[Source data]

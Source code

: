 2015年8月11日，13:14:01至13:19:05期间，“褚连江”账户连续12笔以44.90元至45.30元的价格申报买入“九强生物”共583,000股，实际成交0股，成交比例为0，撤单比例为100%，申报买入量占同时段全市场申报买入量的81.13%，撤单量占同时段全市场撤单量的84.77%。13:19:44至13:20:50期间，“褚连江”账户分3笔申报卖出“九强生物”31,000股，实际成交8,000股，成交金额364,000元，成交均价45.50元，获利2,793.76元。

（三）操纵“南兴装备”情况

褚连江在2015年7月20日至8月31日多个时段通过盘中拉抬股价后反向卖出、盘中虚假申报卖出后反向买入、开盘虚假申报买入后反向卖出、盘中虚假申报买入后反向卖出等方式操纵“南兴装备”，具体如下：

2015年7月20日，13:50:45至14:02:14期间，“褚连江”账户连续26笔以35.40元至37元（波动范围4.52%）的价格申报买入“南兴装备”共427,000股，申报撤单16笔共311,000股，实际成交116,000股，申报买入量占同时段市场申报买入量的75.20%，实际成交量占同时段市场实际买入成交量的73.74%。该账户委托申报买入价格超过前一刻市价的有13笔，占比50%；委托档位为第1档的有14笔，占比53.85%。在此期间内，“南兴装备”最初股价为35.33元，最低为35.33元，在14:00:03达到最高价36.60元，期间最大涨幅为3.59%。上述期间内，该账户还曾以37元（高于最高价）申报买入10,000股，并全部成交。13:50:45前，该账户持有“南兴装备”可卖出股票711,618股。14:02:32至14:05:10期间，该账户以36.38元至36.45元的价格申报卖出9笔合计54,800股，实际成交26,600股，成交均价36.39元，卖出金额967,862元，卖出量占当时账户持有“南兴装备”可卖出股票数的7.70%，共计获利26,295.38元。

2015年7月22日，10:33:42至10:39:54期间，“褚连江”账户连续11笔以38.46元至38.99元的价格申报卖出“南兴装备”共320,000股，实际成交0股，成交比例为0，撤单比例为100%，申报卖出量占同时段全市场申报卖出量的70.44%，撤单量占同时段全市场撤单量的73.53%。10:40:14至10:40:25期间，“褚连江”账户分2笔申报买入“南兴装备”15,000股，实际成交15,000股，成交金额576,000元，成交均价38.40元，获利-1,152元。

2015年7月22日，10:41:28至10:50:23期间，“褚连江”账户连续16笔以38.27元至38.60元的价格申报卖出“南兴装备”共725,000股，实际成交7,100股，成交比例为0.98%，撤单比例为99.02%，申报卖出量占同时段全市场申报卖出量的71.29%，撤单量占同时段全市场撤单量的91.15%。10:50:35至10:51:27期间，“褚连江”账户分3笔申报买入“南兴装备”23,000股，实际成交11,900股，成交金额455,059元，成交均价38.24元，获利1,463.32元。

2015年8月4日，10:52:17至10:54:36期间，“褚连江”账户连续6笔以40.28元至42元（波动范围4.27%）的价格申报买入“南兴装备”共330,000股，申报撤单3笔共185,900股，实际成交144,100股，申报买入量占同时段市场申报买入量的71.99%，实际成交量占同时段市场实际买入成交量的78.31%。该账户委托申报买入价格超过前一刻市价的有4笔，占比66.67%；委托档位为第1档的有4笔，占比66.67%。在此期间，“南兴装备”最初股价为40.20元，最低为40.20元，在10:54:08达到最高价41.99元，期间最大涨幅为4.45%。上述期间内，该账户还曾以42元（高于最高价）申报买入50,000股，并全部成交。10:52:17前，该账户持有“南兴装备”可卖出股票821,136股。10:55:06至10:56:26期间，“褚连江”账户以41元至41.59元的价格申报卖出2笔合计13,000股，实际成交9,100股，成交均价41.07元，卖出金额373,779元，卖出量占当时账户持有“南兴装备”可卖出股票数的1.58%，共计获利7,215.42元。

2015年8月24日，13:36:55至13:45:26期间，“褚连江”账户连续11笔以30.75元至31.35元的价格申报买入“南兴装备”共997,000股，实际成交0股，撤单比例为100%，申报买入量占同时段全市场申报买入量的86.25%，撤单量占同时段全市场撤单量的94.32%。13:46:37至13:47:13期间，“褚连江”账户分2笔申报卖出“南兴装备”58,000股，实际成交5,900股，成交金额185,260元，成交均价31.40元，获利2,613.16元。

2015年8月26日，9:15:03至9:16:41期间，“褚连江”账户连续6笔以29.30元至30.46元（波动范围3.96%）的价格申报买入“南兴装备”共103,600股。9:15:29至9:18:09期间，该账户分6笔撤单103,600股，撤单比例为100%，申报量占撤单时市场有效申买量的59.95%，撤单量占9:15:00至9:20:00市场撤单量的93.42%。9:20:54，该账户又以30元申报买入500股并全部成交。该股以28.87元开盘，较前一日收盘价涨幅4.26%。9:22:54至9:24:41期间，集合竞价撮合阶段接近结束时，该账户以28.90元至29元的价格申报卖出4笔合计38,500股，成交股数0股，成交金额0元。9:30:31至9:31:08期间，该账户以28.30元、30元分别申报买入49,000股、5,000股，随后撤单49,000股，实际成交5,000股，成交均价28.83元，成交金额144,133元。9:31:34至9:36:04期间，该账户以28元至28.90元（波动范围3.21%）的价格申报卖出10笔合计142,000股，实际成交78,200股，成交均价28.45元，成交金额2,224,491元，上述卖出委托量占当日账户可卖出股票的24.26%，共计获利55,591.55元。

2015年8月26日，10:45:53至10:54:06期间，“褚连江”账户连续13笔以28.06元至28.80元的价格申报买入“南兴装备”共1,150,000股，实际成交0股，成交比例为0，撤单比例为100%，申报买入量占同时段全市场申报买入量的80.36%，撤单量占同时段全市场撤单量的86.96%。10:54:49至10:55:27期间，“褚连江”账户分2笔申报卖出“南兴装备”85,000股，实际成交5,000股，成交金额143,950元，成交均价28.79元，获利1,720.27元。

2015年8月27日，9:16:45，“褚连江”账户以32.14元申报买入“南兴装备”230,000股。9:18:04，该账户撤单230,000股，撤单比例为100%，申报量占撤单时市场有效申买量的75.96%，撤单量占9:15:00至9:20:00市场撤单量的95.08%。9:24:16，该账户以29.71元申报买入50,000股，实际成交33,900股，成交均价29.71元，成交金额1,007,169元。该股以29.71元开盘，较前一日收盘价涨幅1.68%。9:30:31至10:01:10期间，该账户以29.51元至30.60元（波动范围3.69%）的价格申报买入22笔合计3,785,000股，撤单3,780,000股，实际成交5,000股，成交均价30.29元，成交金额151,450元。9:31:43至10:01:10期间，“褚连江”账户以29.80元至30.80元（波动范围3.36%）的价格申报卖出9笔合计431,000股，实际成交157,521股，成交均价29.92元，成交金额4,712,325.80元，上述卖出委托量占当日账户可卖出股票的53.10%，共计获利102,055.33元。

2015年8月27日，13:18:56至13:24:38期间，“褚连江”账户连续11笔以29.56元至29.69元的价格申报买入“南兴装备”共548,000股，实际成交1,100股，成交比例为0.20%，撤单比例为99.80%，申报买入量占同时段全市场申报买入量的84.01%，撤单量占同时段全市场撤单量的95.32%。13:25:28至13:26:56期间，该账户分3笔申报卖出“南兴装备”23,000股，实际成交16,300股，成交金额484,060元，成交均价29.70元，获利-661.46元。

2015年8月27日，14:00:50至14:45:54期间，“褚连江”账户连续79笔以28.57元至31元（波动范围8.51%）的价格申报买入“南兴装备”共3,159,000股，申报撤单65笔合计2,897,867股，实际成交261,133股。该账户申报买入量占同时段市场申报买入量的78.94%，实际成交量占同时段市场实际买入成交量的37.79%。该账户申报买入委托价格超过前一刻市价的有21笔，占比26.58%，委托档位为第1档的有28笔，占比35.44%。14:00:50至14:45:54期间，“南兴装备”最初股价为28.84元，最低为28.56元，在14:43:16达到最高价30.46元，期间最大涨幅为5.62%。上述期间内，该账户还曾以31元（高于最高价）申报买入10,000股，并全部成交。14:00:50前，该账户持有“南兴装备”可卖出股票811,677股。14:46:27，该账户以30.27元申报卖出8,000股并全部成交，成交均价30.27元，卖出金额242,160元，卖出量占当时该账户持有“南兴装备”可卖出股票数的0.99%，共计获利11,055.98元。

--- What you should do ---
Exactly as they stand, set down the lines from the top of the data through the line with "褚连江在2015年7月20日".

--- Completed exercise ---
Source code

: 2015年8月11日，13:14:01至13:19:05期间，“褚连江”账户连续12笔以44.90元至45.30元的价格申报买入“九强生物”共583,000股，实际成交0股，成交比例为0，撤单比例为100%，申报买入量占同时段全市场申报买入量的81.13%，撤单量占同时段全市场撤单量的84.77%。13:19:44至13:20:50期间，“褚连江”账户分3笔申报卖出“九强生物”31,000股，实际成交8,000股，成交金额364,000元，成交均价45.50元，获利2,793.76元。

（三）操纵“南兴装备”情况

褚连江在2015年7月20日至8月31日多个时段通过盘中拉抬股价后反向卖出、盘中虚假申报卖出后反向买入、开盘虚假申报买入后反向卖出、盘中虚假申报买入后反向卖出等方式操纵“南兴装备”，具体如下：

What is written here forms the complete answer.